Cuttlefish, popularly known as the "Chameleon of the sea," are experts at the art of concealment. They are incredible at camouflaging and can quickly change their colors to blend with the surroundings.
In a paper titled "The structure–function relationships of a natural nanoscale photonic device in cuttlefish chromatophores," published January 29 in the Journal of the Royal Society Interface, scientists at Harvard University and the Marine Biological Laboratory (MBL) seem to have found an answer to what makes cuttlefish rapidly alter the color and pattern of their skin.
Presence of nano-photonic devices called chromatophores help cuttlefish to dynamically change colors, said Kevin Kit Parker, Tarr Family Professor of Bioengineering and Applied Physics at the Harvard School of Engineering and Applied Sciences (SEAS) and core faculty member at the Wyss Institute for Biologically Inspired Engineering at Harvard, who was also the head of the research team that carried out the study on cuttlefish.
"Chromatophores were previously considered to be pigmentary organs that acted simply as selective color filters,” said Leila F. Deravi, co-author of the paper and a research associate in bioengineering at Harvard School of Engineering and Applied Sciences (SEAS). “But our results suggest that they play a more complex role; they contain luminescent protein nanostructures that enable the cuttlefish to make quick and elaborate changes in its skin pigmentation."
Chromatophores consist of many pigment layers, and some of the layers are like granules connected to each other in a tethered network, Dr. Parker told the Monitor. These granules regulate light through absorbance, reflection, and fluorescence, he said, even as the chromatophores within the body expand.
For a cuttlefish to change color, they need to be able to stretch, he adds.
And when a cuttlefish activates its coloration system, these chromatophores can change their surface area as much as 500 percent, according to a press release by SEAS.
But this camouflaging mechanism might be extremely hard to replicate, say researchers.
"For example, we cannot yet engineer materials that have the elasticity to expand 500 times in surface area. And were we able to do so, the richness of color of the expanded and unexpanded material would be dramatically different—think of stretching and shrinking a balloon, " said Evelyn Hu, Tarr-Coyne Professor of Applied Physics and of Electrical Engineering at SEAS, who is also a coauthor of the paper. "The cuttlefish may have found a way to compensate for this change in richness of color by being an 'active' light emitter (fluorescent), not simply modulating light through passive reflection."

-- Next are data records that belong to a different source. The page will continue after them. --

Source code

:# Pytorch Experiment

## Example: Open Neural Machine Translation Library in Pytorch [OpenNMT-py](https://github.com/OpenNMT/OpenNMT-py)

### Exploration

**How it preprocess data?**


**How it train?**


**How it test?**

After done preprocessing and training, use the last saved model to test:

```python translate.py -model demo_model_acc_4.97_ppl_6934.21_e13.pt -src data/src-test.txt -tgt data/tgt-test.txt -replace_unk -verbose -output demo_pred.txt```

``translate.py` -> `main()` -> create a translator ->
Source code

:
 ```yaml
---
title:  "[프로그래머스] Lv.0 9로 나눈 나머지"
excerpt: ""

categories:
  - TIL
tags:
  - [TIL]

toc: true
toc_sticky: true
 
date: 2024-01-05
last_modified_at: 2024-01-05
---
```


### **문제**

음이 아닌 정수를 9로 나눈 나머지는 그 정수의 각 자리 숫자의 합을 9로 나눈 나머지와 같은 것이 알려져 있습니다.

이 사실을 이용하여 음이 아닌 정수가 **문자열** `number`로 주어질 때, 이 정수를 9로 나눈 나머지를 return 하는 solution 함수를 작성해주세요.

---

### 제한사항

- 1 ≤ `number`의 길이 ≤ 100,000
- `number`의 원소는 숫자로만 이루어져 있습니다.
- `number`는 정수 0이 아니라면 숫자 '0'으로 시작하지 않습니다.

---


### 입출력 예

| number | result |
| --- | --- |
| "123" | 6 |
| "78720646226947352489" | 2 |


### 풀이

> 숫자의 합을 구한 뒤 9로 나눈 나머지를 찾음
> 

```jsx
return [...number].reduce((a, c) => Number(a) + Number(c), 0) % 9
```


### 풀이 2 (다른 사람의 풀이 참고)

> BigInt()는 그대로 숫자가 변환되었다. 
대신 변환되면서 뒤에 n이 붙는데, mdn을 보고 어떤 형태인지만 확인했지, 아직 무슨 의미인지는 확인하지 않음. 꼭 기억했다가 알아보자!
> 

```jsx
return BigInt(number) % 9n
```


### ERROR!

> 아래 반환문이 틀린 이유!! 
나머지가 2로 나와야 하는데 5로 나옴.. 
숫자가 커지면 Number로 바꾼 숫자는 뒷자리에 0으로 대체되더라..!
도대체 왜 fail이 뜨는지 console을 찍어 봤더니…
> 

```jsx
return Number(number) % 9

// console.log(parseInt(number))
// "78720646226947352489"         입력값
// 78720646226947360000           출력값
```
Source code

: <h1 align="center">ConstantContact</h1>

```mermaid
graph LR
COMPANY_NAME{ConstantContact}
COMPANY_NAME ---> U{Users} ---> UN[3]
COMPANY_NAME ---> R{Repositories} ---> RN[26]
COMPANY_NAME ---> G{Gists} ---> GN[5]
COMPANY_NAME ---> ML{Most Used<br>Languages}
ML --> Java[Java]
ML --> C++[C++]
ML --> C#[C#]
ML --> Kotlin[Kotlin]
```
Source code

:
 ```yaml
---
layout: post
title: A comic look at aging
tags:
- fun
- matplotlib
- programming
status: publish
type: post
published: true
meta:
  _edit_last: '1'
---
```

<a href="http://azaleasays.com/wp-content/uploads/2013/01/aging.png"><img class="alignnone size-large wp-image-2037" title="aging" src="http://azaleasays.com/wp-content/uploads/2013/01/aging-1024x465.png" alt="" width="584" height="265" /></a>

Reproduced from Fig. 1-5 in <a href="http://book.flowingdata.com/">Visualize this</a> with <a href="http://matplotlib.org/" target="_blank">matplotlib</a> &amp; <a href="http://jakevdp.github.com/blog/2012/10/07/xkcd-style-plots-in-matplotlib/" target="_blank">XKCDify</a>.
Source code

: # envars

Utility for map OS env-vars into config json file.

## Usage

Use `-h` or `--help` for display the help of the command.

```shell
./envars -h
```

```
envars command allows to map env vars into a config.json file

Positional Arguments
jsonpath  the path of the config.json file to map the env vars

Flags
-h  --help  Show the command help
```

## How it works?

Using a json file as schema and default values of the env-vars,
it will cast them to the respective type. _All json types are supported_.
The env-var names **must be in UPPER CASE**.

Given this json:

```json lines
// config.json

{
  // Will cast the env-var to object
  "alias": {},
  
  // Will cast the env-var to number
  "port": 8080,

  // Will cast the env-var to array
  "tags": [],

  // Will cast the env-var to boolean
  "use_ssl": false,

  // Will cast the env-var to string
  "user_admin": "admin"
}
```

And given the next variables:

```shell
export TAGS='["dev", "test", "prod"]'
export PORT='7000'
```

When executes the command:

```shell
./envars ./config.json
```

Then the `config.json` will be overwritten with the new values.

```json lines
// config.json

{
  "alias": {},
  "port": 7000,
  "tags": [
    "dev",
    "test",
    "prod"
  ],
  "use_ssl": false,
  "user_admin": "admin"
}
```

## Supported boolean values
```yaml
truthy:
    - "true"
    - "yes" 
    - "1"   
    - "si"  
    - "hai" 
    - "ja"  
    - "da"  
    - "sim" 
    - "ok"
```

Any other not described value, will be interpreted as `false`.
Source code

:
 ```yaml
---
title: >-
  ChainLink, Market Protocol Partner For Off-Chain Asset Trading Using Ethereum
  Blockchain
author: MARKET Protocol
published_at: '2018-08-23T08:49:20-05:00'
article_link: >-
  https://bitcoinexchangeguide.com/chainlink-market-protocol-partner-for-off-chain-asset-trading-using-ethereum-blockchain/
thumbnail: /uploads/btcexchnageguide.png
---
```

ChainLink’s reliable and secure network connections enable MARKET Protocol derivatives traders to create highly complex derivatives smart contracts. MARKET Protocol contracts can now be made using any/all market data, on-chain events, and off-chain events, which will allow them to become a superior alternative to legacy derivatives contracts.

A cuttlefish can change color at will and it can use this color as a fashion device – for mating – or as a camouflaging for use while hunting prey, says Parker.

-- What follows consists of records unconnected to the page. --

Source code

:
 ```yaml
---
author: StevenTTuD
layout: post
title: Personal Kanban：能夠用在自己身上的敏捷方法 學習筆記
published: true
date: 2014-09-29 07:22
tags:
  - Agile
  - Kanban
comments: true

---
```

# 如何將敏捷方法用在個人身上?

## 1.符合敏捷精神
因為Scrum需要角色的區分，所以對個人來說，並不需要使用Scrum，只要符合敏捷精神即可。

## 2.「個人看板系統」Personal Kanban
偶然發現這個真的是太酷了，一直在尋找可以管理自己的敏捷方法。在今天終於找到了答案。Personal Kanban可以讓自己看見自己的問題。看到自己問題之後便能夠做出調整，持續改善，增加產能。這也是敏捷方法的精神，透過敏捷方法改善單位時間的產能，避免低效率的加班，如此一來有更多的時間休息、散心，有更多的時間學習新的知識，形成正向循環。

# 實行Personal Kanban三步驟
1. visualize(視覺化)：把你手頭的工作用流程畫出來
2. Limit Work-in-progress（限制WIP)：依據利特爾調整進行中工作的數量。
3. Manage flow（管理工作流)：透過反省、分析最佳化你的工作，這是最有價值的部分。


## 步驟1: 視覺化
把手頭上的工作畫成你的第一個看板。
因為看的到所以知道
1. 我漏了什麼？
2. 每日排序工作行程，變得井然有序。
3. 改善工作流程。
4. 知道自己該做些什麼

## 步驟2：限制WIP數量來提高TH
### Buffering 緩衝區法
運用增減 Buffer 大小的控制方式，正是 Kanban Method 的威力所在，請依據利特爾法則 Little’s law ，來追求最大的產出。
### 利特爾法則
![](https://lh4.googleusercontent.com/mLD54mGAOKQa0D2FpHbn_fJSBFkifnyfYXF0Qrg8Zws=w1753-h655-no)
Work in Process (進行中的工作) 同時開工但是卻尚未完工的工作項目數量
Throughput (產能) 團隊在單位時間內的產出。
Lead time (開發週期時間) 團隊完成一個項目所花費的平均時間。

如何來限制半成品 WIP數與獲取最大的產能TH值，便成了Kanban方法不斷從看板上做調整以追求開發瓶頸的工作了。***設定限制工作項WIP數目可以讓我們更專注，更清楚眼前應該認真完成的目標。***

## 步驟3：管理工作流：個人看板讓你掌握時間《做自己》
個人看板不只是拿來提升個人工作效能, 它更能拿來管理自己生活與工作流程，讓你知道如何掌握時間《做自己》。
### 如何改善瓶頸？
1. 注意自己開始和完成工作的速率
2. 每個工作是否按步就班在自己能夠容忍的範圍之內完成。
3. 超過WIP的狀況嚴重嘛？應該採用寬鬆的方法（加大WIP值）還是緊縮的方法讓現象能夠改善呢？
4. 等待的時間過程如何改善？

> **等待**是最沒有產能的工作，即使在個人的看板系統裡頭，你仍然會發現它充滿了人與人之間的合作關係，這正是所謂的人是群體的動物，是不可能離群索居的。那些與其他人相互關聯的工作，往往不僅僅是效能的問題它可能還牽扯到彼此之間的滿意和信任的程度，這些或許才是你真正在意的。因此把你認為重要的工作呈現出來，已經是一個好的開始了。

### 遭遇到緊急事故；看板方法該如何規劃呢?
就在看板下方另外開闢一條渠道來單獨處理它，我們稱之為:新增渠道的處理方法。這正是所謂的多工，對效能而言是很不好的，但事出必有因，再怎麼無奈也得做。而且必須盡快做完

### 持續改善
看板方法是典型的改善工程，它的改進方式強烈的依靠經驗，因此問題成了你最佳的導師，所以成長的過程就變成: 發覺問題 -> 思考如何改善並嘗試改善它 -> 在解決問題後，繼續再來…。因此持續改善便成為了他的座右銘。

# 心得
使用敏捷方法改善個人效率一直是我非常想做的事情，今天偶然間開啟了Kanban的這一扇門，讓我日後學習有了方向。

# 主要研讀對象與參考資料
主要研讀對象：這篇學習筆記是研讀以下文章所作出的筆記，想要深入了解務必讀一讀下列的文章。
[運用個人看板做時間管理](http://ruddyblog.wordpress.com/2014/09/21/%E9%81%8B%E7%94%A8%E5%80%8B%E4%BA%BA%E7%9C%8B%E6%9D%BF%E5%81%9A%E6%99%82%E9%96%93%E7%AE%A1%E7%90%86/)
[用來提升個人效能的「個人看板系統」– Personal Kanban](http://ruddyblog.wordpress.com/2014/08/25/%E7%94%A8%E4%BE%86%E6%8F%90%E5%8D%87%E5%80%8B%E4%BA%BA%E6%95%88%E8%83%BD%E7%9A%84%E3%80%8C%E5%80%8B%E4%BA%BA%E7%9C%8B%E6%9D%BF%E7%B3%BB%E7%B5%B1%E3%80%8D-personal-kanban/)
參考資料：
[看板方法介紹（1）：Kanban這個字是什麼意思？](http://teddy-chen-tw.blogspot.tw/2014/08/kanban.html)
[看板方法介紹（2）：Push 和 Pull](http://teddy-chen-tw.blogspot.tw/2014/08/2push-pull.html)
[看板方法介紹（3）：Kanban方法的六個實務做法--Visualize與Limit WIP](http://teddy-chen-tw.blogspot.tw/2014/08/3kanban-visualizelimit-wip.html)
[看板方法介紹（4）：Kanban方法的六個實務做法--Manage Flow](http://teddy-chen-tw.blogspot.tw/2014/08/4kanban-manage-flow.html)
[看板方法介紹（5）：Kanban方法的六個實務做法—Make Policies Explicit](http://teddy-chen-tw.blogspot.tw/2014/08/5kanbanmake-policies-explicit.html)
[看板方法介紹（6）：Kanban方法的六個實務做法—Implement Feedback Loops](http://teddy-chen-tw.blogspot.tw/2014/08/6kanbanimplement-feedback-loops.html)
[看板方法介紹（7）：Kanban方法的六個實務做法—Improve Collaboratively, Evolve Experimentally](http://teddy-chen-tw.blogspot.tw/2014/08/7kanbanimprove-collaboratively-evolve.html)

Reverse engineering this biological system could help scientists to design new types of military camouflage, says Parker. Or we could use it to make clothes that change color, he adds.
"Throughout history, people have dreamed of having an 'invisible suit,'" Parker said. "Nature solved that problem, and now it’s up to us to replicate this genius so, like the cuttlefish, we can avoid our predators."
Cuttlefish are not actually fish. Rather, they are small mollusks, like squids and octopuses. WIth one of the largest brain-to-body-size ratio, these green-blooded sea animals with three hearts are the most intelligent of invertebrates.